> [ACTION ITEM]:
From start to end, write out the following data exactly, apart from its images.

> [DATA EXCERPTS]:
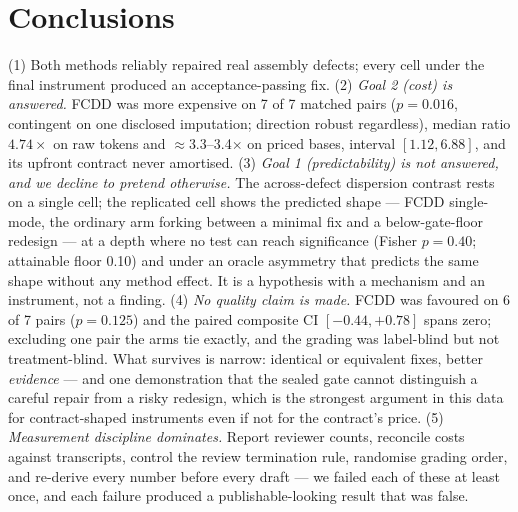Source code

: \documentclass[runningheads]{llncs}
\begin{document}
\section{Conclusions}

(1) Both methods reliably repaired real assembly defects; every cell under
the final instrument produced an acceptance-passing fix.
(2) \emph{Goal 2 (cost) is answered.} FCDD was more expensive on 7 of 7
matched pairs ($p=0.016$, contingent on one disclosed imputation; direction
robust regardless), median ratio $4.74\times$ on raw tokens and
$\approx$3.3--3.4$\times$ on priced bases, interval $[1.12,6.88]$, and its
upfront contract never amortised.
(3) \emph{Goal 1 (predictability) is not answered, and we decline to pretend
otherwise.} The across-defect dispersion contrast rests on a single cell;
the replicated cell shows the predicted shape --- FCDD single-mode, the
ordinary arm forking between a minimal fix and a below-gate-floor redesign
--- at a depth where no test can reach significance (Fisher $p=0.40$;
attainable floor 0.10) and under an oracle asymmetry that predicts the same
shape without any method effect. It is a hypothesis with a mechanism and an
instrument, not a finding.
(4) \emph{No quality claim is made.} FCDD was favoured on 6 of 7 pairs
($p=0.125$) and the paired composite CI $[-0.44,+0.78]$ spans zero;
excluding one pair the arms tie exactly, and the grading was label-blind but
not treatment-blind. What survives is narrow: identical or equivalent fixes,
better \emph{evidence} --- and one demonstration that the sealed gate cannot
distinguish a careful repair from a risky redesign, which is the strongest
argument in this data for contract-shaped instruments even if not for the
contract's price.
(5) \emph{Measurement discipline dominates.} Report reviewer counts,
reconcile costs against transcripts, control the review termination rule,
randomise grading order, and re-derive every number before every draft ---
we failed each of these at least once, and each failure produced a
publishable-looking result that was false.
\end{document}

> [COMPLETED EXERCISE]:
Source code

: \documentclass[runningheads]{llncs}
\begin{document}
\section{Conclusions}

(1) Both methods reliably repaired real assembly defects; every cell under
the final instrument produced an acceptance-passing fix.
(2) \emph{Goal 2 (cost) is answered.} FCDD was more expensive on 7 of 7
matched pairs ($p=0.016$, contingent on one disclosed imputation; direction
robust regardless), median ratio $4.74\times$ on raw tokens and
$\approx$3.3--3.4$\times$ on priced bases, interval $[1.12,6.88]$, and its
upfront contract never amortised.
(3) \emph{Goal 1 (predictability) is not answered, and we decline to pretend
otherwise.} The across-defect dispersion contrast rests on a single cell;
the replicated cell shows the predicted shape --- FCDD single-mode, the
ordinary arm forking between a minimal fix and a below-gate-floor redesign
--- at a depth where no test can reach significance (Fisher $p=0.40$;
attainable floor 0.10) and under an oracle asymmetry that predicts the same
shape without any method effect. It is a hypothesis with a mechanism and an
instrument, not a finding.
(4) \emph{No quality claim is made.} FCDD was favoured on 6 of 7 pairs
($p=0.125$) and the paired composite CI $[-0.44,+0.78]$ spans zero;
excluding one pair the arms tie exactly, and the grading was label-blind but
not treatment-blind. What survives is narrow: identical or equivalent fixes,
better \emph{evidence} --- and one demonstration that the sealed gate cannot
distinguish a careful repair from a risky redesign, which is the strongest
argument in this data for contract-shaped instruments even if not for the
contract's price.
(5) \emph{Measurement discipline dominates.} Report reviewer counts,
reconcile costs against transcripts, control the review termination rule,
randomise grading order, and re-derive every number before every draft ---
we failed each of these at least once, and each failure produced a
publishable-looking result that was false.
\end{document}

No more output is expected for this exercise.